ACTIVITY:
Check every line of the following material for the word "example", then say how many have it, with no other words.

EXTRACTED ENTRIES:
....

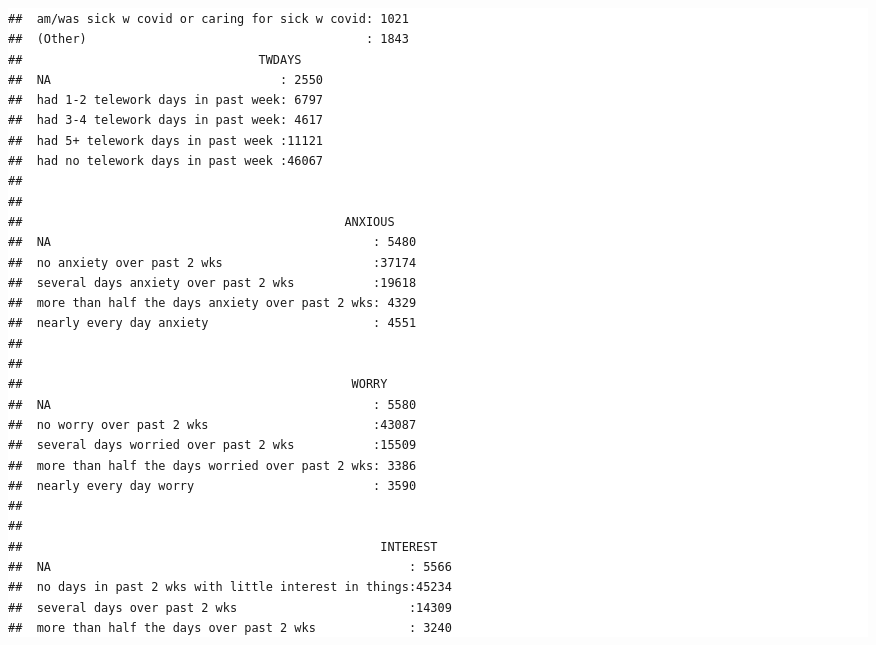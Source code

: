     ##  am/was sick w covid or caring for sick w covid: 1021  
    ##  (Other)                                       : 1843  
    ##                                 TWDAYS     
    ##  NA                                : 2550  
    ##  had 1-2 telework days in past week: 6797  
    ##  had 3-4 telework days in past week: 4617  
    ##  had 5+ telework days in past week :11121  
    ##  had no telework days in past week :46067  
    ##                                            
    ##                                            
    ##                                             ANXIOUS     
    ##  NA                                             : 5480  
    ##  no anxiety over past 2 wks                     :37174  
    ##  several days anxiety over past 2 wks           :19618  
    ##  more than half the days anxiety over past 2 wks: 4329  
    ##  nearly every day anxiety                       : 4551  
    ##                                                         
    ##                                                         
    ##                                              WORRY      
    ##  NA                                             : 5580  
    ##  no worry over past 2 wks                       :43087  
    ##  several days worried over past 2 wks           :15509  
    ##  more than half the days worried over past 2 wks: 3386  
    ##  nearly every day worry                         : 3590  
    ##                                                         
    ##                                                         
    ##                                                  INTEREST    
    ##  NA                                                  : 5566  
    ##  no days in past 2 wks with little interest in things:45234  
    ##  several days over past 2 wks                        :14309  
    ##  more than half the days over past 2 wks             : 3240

....

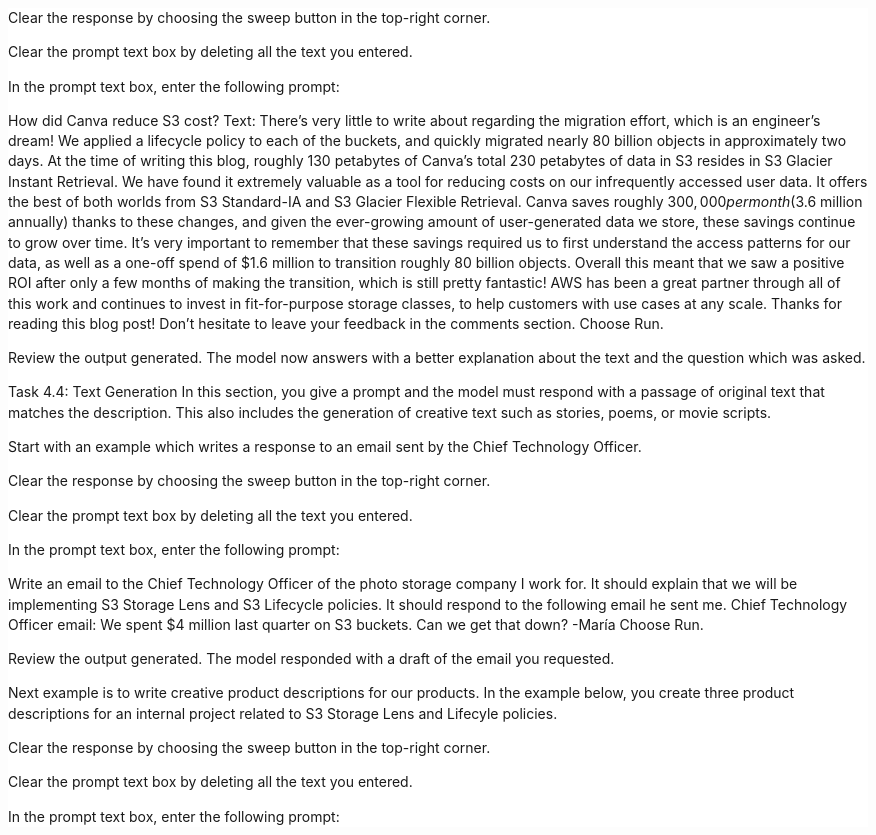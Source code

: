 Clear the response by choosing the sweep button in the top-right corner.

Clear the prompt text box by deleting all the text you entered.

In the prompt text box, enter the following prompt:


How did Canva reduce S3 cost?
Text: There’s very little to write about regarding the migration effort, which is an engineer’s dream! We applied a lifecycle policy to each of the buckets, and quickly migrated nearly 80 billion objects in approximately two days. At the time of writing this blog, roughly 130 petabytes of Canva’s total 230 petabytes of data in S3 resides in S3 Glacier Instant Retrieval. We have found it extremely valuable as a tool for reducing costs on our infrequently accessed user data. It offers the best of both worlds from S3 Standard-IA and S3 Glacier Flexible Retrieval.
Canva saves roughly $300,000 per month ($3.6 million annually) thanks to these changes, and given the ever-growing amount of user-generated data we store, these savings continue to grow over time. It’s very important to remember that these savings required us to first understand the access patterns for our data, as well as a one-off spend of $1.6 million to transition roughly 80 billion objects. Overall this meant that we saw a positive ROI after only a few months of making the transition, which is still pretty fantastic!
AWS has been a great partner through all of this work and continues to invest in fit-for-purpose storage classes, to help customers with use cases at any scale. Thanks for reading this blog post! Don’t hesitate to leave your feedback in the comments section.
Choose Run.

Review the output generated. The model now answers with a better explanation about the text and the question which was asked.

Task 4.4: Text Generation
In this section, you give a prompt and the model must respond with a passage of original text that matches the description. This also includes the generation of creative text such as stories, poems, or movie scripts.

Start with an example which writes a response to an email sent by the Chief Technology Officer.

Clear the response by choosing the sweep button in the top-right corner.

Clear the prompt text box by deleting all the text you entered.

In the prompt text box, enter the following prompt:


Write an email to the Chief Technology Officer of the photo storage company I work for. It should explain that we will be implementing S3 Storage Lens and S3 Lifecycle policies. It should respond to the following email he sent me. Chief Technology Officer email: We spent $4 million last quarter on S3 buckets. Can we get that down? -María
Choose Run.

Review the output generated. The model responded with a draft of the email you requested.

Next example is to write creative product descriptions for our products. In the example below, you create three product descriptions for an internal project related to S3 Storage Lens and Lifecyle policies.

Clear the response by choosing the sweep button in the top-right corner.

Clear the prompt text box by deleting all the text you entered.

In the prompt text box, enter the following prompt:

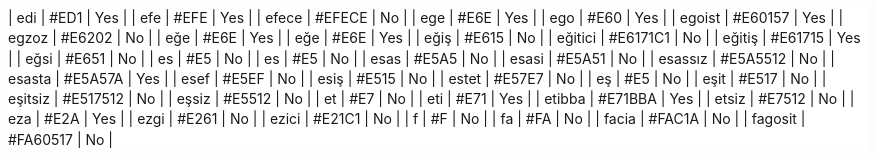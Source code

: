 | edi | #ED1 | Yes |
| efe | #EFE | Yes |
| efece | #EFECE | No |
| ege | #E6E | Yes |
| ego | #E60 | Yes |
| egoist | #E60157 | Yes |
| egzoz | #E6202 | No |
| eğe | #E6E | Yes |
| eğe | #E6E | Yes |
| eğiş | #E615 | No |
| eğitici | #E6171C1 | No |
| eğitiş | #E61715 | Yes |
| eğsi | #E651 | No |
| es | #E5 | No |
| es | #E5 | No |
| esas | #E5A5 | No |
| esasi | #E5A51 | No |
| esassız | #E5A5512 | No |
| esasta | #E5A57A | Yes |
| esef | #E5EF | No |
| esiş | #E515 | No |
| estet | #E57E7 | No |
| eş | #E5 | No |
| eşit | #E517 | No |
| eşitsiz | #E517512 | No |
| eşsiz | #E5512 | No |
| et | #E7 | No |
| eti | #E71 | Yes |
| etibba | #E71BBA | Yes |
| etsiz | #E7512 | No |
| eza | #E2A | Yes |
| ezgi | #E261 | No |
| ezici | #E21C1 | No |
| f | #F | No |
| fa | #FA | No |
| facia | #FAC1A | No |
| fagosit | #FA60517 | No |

....

EXERCISE SOLUTION:
2